Saved data entries:
#####

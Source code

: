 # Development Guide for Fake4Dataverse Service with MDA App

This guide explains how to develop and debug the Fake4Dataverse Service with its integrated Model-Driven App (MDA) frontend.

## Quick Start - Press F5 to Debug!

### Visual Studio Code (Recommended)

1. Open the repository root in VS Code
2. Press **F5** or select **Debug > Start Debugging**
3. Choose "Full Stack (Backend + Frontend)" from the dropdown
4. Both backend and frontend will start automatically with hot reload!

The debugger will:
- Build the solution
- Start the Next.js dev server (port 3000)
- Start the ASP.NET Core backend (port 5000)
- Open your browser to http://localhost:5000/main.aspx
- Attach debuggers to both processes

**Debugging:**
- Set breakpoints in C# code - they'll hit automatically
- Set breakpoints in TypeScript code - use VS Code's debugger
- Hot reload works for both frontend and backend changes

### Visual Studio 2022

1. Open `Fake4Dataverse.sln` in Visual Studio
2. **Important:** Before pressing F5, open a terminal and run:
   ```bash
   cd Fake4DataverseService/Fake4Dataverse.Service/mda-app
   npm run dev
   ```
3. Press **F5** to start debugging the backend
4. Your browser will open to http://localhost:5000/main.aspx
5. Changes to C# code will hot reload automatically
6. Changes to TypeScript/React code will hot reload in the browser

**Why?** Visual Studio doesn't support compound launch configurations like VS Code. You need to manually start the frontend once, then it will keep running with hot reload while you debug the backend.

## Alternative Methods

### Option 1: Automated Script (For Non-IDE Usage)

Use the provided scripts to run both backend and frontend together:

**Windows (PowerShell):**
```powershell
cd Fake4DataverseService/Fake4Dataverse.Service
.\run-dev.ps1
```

#####

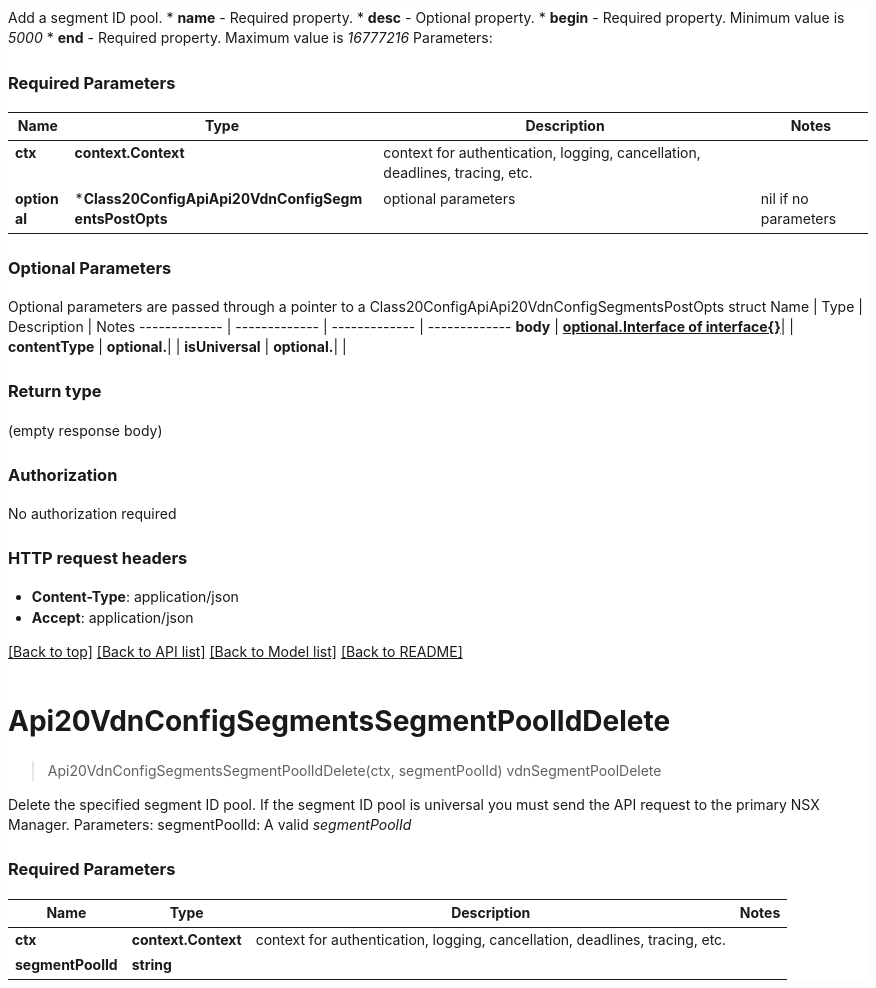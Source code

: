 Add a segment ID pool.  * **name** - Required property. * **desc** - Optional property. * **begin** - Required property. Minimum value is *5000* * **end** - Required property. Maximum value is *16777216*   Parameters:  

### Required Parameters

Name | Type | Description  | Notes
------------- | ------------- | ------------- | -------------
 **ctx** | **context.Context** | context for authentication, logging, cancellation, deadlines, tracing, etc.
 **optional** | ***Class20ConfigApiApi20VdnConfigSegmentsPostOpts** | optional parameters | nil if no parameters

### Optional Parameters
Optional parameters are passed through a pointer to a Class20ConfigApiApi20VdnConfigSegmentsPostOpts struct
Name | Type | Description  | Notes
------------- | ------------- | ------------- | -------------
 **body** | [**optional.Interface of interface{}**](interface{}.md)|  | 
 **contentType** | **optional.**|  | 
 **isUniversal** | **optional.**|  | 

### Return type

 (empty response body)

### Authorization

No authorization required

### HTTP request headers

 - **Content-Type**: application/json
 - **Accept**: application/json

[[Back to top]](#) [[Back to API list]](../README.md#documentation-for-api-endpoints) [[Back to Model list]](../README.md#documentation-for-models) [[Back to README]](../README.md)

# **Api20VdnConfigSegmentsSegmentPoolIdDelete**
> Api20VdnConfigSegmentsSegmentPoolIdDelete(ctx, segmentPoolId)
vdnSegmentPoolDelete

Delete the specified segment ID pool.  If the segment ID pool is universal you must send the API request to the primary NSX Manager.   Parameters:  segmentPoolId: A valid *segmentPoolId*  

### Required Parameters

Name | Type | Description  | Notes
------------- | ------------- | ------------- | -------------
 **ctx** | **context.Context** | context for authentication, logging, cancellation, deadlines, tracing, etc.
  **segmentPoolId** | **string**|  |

#####

#### What is expected
Could you transcribe the entries above word for word, from the line with "### HTTP request headers" down to the line with "# **Api20VdnConfigSegmentsSegmentPoolIdDelete**", keeping both?

#### Answer space
### HTTP request headers

 - **Content-Type**: application/json
 - **Accept**: application/json

[[Back to top]](#) [[Back to API list]](../README.md#documentation-for-api-endpoints) [[Back to Model list]](../README.md#documentation-for-models) [[Back to README]](../README.md)

# **Api20VdnConfigSegmentsSegmentPoolIdDelete**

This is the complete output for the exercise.